Description of the task:
For every line in the records below that contains the word "play", add one to a count, and report only that count.

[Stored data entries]
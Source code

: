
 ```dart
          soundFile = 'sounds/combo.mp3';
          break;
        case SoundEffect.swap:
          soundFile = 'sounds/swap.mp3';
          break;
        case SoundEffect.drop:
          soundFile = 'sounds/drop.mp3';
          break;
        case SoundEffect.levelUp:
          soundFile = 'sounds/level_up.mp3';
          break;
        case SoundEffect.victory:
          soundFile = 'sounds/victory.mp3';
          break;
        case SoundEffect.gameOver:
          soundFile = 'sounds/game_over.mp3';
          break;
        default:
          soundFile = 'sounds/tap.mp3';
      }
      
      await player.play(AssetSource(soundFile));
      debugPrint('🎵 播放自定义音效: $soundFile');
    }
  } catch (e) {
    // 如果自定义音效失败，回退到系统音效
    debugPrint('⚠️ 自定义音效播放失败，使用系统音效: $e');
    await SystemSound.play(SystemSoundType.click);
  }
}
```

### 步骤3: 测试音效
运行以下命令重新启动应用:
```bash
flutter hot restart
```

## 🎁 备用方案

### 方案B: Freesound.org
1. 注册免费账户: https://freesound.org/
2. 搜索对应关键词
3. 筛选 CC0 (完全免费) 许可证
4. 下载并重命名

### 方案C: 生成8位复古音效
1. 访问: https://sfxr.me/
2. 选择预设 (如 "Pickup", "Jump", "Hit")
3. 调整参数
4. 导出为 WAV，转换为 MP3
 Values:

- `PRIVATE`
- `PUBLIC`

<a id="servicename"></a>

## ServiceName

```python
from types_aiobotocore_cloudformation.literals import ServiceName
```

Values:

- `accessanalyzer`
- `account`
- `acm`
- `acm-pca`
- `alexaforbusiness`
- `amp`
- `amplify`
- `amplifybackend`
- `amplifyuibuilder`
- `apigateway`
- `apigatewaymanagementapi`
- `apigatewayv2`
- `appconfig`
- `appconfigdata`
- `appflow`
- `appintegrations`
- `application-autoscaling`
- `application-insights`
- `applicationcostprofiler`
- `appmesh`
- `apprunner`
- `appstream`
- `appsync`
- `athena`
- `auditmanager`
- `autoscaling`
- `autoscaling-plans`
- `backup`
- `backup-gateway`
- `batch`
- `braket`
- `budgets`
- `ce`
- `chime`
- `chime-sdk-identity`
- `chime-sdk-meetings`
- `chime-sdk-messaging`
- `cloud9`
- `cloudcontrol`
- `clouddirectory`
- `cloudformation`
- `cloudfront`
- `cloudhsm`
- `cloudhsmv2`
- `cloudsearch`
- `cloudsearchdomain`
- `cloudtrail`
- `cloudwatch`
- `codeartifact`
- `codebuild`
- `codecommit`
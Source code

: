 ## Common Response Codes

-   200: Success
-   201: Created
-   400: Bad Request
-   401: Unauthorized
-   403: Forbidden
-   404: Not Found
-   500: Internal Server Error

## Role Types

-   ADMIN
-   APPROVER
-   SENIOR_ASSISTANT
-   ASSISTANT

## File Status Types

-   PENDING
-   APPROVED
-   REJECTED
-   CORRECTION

Response for this exercise:
2